8階に入るミニシアター「角川シネマ有楽町」は、237席の客席を有するものとなっており、竣工当時は日本テレビ放送網が使用していたスタジオが入っていた場所に、2004年にミニシアター「シネカノン有楽町一丁目」が開業、2010年に閉館したのち、2011年2月19日に角川シネマ有楽町が開館しています。
建物内では、今も有楽町そごう時代の名残を見ることができます。たとえば1階の一部の天井がかなり高い点、建物中央にエスカレーターが配置されている点などです。また、各階へつながる階段は幅が広く取られ、踊り場にお手洗いがある造りが昭和の百貨店の面影を残していました。また百貨店時代は屋上へも行けたのか、屋上へ至る階段は豪華な造りとなっています。
読売会館のデザイン
敷地は三角形で敷地いっぱいまで外壁を配置したことから、建物形状も三角形の平面形状をしており、更にJRの線路がある南東側の外壁は線路のカーブに合わせて微妙に湾曲していることが特徴的です。ファサード(建物正面)は、北側と南東側はガラスブロックによる水平ボーダーデザイン、現在はアルミパネルの外装材に張り替えられてしまった西側は、竣工当時は白い大理石の小片貼りの「テッセラ」による華やかなものでした。また、屋上の塔屋は新幹線から見える広告塔を意識したものか、かなり大型のものとなっており、現在は室外機が並んでいる屋上も竣工当時は屋上緑化も施されていたようです。

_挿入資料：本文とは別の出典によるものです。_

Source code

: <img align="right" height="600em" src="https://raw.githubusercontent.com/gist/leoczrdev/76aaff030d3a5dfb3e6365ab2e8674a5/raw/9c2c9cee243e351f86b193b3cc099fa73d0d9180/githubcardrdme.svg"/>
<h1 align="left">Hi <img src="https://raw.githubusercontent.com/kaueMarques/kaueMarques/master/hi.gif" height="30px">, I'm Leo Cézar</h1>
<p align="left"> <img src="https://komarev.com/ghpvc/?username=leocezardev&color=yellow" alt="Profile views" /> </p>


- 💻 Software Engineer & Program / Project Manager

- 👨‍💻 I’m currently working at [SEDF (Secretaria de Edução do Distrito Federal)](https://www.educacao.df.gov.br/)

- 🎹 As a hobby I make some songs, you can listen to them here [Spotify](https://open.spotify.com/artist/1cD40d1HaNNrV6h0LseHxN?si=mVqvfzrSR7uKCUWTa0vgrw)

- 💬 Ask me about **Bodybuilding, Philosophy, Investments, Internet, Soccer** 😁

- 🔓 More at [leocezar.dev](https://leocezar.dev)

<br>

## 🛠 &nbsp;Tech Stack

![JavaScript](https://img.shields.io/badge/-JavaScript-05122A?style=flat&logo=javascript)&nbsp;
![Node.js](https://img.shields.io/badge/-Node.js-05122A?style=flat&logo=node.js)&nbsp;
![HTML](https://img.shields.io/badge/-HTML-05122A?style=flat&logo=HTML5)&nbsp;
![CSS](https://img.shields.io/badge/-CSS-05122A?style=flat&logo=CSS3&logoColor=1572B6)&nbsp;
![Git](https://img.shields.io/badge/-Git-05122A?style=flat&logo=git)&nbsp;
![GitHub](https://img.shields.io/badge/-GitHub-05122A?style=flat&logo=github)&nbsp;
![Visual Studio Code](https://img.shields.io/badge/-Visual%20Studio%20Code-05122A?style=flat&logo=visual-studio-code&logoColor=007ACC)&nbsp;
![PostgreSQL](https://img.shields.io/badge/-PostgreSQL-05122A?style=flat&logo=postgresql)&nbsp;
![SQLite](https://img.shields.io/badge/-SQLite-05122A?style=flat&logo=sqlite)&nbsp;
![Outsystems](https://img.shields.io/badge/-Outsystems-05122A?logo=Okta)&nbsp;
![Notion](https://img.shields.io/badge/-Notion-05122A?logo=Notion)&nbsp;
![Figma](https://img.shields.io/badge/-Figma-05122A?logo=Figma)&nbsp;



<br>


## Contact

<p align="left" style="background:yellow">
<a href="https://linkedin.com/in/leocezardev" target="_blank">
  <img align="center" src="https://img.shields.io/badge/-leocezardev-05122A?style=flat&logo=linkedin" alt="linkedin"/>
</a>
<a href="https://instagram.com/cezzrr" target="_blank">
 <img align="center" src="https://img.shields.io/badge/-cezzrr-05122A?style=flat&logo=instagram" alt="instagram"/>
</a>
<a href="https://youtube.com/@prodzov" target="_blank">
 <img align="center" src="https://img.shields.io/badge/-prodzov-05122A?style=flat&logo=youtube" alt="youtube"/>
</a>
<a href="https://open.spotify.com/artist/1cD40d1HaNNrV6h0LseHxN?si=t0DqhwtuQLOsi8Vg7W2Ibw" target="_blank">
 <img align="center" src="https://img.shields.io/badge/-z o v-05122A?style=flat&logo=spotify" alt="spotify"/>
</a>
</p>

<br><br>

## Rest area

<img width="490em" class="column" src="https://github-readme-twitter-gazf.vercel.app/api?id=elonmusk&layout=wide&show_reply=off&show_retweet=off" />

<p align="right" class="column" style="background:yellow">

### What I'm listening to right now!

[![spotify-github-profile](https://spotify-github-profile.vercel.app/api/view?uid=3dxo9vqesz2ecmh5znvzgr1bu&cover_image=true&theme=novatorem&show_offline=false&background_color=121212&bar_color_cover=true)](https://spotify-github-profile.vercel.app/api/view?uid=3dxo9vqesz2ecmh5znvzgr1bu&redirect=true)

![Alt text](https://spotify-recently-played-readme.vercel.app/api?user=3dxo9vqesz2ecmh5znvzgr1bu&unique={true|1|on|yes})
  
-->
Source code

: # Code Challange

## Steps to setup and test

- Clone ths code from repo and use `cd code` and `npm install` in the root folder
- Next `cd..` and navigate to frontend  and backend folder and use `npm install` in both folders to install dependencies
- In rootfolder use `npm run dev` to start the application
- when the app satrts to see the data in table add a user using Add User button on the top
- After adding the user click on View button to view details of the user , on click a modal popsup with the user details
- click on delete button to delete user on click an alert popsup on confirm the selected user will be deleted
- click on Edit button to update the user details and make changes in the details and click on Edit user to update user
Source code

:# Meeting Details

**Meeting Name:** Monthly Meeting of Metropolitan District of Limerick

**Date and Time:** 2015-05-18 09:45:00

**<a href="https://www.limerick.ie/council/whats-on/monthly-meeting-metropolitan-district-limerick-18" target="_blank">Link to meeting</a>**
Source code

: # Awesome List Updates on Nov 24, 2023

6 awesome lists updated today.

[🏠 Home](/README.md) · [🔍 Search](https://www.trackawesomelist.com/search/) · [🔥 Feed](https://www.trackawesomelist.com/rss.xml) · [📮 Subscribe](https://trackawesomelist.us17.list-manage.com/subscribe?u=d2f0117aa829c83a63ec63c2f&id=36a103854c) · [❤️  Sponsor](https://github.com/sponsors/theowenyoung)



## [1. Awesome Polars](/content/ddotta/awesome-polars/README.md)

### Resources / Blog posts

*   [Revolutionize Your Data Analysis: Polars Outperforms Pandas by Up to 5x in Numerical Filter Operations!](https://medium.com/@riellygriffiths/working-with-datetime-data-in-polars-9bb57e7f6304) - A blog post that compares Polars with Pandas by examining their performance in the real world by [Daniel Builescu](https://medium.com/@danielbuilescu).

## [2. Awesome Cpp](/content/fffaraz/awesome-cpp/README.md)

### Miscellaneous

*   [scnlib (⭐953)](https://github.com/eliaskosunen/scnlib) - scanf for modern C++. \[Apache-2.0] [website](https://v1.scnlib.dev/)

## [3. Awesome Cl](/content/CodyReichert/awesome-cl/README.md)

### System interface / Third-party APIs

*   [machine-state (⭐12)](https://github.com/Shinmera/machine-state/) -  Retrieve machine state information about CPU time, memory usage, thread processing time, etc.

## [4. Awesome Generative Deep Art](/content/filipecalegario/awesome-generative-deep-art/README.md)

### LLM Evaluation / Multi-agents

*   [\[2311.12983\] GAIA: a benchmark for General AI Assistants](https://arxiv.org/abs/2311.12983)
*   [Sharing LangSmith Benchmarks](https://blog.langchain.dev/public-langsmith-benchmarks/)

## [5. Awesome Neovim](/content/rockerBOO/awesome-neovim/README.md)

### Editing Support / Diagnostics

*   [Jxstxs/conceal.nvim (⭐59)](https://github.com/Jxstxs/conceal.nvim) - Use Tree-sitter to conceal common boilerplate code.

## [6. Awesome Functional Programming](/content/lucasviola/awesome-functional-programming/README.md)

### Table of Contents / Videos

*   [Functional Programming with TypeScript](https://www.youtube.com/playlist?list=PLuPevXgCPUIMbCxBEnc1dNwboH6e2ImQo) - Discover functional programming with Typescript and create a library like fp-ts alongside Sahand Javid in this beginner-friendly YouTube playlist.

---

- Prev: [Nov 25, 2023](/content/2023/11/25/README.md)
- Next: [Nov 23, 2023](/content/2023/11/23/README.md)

有楽町駅周辺地区まちづくりによる再開発事業で読売会館はそのうち消える?
竣工から約70年近くが経過した読売会館ですが、まだ具体的な建て替え計画や再開発計画は出ていません。しかし、読売会館や東京交通会館、旧東京都庁 第二本庁舎、第三本庁舎、東六号庁舎跡地の一帯を面的に再開発する「有楽町駅周辺地区まちづくり」という計画があり、MICE機能の推進・強化、KK線上部空間 (Tokyo Sky Corridor)と連携した歩行者ネットワークの拡充などから、国際ビジネス・都市観光拠点の形成を進める計画があります。
2023年6月には市街地再開発準備組合が設立されているため、こちらもまもなく見納めかもしれませんね。
以上で今回の建築ツアーは終了。百貨店の雰囲気を今も残す貴重な建物、読売会館。当時のにぎわいを想像しながらのビックカメラでの最新家電ショッピングは、エモい気分を味わえそうです。